** Records supplied follows **

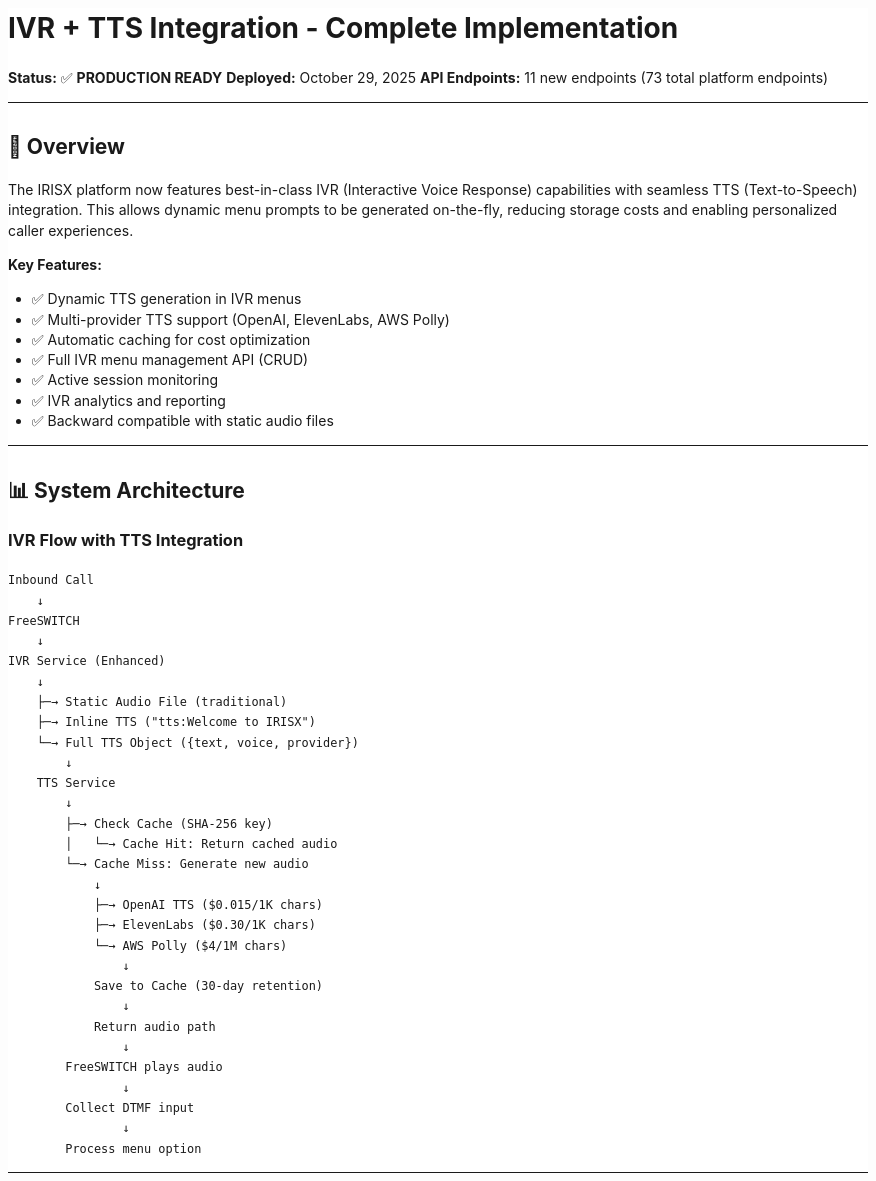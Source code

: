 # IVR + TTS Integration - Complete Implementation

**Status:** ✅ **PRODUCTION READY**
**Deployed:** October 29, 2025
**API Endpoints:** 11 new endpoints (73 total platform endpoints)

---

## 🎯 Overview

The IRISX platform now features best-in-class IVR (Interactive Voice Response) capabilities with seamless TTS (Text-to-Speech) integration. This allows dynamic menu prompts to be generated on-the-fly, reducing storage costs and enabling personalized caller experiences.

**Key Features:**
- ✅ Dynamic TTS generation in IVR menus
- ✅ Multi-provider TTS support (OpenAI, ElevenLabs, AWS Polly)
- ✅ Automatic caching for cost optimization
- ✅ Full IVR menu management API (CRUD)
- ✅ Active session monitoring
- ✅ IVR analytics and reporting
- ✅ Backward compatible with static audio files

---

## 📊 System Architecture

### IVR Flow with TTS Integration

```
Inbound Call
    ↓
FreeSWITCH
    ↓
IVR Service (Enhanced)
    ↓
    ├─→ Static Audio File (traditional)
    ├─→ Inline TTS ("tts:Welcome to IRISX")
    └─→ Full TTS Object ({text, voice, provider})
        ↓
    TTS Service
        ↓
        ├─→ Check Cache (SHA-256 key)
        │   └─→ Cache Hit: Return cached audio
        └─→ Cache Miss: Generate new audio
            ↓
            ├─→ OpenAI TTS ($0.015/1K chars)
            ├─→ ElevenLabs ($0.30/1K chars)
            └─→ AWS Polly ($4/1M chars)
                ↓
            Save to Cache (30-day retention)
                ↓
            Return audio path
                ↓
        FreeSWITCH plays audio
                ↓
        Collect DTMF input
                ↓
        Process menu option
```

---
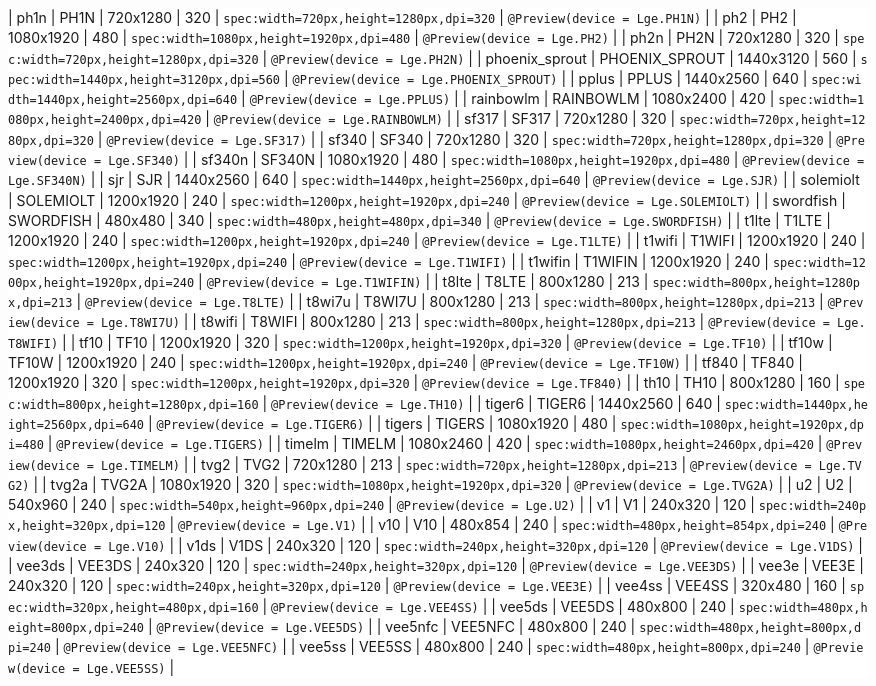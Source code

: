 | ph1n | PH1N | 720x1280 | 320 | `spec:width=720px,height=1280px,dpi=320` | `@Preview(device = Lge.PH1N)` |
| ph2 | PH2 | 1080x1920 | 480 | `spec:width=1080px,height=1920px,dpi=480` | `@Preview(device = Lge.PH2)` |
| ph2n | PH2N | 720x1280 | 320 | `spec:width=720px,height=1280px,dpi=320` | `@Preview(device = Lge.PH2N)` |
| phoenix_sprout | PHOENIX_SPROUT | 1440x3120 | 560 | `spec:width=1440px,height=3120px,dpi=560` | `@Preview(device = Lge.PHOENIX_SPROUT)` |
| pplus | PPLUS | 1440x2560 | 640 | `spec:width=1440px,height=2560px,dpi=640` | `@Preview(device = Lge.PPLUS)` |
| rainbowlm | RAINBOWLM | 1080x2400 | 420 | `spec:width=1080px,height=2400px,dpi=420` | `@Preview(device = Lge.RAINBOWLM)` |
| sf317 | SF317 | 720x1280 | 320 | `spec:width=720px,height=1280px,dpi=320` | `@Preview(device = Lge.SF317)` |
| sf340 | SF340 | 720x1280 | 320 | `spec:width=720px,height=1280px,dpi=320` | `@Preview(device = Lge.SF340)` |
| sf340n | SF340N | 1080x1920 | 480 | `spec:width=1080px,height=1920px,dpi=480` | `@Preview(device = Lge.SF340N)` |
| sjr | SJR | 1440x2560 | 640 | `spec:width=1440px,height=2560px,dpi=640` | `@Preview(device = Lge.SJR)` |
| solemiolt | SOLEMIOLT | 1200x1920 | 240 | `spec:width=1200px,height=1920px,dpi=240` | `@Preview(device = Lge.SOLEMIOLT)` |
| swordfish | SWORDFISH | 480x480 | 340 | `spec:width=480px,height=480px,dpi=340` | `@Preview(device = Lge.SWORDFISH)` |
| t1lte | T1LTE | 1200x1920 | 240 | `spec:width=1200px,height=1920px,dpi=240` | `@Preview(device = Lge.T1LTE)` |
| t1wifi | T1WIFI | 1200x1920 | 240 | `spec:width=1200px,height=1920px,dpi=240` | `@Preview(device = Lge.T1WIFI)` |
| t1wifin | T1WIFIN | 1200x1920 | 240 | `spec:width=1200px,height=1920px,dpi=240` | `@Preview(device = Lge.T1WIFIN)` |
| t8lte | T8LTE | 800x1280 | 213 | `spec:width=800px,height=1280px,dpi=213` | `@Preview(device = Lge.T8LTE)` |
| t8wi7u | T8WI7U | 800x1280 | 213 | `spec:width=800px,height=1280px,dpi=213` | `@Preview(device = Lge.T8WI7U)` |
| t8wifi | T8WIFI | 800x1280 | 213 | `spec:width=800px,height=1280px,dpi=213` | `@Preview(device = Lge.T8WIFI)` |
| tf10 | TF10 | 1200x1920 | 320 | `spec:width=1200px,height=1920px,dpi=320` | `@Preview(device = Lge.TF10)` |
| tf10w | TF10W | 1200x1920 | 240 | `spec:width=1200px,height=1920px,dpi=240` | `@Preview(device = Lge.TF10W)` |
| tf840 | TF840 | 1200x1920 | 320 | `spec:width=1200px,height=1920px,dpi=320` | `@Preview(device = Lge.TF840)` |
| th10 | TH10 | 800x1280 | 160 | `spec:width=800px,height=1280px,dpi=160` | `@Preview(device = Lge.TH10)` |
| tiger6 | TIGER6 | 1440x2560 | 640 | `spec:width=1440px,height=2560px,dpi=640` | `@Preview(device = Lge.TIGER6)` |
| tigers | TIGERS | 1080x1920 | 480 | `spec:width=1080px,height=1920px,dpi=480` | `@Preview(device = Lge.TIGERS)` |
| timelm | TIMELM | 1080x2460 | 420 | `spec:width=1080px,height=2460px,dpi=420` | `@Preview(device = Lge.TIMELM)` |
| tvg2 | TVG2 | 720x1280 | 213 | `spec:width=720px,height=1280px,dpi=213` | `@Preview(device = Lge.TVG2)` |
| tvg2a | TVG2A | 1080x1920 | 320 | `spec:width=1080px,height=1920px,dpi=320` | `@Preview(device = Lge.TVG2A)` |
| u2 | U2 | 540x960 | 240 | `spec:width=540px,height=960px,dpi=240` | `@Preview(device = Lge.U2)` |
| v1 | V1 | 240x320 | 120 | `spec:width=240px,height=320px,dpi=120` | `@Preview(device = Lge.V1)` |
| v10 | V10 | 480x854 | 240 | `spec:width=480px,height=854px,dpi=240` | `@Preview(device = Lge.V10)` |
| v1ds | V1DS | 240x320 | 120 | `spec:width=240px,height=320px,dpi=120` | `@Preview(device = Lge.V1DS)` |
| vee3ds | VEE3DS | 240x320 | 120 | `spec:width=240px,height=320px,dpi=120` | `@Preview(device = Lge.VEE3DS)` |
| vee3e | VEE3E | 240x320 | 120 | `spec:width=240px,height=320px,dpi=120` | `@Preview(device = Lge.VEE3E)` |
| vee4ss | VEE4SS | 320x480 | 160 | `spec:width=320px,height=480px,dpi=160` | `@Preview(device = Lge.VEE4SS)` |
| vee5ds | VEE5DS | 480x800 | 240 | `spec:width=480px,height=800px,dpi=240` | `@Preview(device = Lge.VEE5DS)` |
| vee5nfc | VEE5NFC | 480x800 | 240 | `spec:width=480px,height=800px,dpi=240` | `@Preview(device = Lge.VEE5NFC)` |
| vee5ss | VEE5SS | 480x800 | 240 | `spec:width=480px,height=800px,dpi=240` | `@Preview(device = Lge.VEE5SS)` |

** End of Records supplied **
** Records supplied follows **

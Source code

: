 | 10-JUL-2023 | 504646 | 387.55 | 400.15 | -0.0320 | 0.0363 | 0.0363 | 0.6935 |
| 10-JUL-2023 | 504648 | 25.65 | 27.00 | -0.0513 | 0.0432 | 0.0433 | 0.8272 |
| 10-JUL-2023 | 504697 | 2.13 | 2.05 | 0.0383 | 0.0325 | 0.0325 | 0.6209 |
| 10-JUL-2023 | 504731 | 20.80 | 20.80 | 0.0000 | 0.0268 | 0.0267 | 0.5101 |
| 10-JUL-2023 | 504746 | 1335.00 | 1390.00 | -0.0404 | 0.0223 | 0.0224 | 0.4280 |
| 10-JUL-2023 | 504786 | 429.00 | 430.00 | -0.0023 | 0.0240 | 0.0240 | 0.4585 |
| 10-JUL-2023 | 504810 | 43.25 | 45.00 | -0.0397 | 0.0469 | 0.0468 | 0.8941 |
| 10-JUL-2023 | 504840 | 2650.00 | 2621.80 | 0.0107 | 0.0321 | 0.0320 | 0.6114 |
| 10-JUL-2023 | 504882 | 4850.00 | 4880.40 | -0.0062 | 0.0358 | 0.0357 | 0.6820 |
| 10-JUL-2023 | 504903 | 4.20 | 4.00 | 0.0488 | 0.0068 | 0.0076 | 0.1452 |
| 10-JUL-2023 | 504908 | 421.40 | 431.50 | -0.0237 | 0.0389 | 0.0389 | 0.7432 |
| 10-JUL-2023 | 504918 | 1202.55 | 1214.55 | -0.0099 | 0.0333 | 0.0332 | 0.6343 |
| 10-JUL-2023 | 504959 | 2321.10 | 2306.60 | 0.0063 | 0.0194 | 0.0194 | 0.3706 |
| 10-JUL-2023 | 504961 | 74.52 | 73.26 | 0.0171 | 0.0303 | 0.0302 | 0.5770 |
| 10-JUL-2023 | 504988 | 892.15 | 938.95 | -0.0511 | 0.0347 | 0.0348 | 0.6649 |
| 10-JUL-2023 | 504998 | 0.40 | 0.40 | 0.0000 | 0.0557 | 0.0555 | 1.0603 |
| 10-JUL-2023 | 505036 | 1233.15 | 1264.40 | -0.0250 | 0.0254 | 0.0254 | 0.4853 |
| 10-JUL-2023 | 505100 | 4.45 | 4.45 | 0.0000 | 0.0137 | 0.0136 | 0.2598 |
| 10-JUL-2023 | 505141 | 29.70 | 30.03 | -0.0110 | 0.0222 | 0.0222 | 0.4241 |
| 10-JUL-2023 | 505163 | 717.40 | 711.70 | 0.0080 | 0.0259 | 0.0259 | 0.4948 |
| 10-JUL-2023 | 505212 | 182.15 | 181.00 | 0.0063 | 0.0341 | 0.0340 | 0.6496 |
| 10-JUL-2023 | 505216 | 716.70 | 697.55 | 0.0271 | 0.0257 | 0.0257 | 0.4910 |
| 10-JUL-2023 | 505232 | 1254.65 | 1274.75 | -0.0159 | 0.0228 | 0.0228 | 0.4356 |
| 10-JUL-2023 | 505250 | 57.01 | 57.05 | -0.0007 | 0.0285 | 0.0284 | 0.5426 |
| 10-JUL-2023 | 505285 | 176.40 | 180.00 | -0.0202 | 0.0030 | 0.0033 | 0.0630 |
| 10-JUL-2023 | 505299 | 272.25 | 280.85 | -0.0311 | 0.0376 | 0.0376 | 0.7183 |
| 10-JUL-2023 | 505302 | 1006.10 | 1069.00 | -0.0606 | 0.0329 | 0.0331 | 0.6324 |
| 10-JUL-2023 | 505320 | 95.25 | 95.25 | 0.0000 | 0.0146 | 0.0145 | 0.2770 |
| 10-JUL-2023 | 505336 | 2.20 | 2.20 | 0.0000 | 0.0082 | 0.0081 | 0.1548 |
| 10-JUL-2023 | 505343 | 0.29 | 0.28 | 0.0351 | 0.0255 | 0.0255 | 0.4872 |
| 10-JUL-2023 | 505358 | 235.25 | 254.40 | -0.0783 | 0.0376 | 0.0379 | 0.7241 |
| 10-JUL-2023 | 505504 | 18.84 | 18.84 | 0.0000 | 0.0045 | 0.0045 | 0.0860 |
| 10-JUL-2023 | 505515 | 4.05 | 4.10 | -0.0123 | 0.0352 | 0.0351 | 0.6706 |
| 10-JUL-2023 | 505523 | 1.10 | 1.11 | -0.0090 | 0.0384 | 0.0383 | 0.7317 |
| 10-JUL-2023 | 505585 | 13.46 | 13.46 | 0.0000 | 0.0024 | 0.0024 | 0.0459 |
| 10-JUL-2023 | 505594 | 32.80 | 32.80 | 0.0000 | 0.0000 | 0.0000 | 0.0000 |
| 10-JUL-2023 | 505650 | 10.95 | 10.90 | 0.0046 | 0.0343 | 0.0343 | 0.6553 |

** End of Records supplied **
** Records supplied follows **

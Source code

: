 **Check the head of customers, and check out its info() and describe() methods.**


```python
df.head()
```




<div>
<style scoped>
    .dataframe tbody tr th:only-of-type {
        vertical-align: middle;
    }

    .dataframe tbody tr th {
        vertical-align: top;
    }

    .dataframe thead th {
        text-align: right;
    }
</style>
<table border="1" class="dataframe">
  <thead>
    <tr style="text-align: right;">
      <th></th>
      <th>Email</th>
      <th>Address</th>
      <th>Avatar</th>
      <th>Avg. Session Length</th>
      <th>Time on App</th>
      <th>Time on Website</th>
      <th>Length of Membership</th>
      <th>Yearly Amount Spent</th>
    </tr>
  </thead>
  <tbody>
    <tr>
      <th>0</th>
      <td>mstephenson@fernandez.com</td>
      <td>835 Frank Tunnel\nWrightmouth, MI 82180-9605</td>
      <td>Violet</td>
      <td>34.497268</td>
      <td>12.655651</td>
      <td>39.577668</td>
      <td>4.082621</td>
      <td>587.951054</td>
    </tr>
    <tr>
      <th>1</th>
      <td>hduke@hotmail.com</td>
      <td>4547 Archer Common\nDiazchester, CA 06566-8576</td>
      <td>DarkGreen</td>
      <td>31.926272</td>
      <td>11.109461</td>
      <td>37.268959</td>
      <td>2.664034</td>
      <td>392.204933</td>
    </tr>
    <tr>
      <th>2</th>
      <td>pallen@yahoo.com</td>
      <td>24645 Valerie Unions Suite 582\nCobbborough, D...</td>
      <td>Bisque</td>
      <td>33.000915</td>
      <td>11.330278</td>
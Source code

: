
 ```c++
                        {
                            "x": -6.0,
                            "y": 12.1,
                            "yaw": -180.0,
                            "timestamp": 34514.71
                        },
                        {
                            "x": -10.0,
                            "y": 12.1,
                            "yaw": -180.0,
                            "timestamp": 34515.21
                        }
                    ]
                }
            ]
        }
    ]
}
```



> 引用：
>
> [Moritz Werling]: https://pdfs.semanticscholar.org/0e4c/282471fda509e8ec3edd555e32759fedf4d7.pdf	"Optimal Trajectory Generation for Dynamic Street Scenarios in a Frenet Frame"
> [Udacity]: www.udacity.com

** End of Records supplied **

* _Try it_
Copy each line containing the word "chars" from the data.

* _Result of the task_
            ├─→ OpenAI TTS ($0.015/1K chars)
            ├─→ ElevenLabs ($0.30/1K chars)
            └─→ AWS Polly ($4/1M chars)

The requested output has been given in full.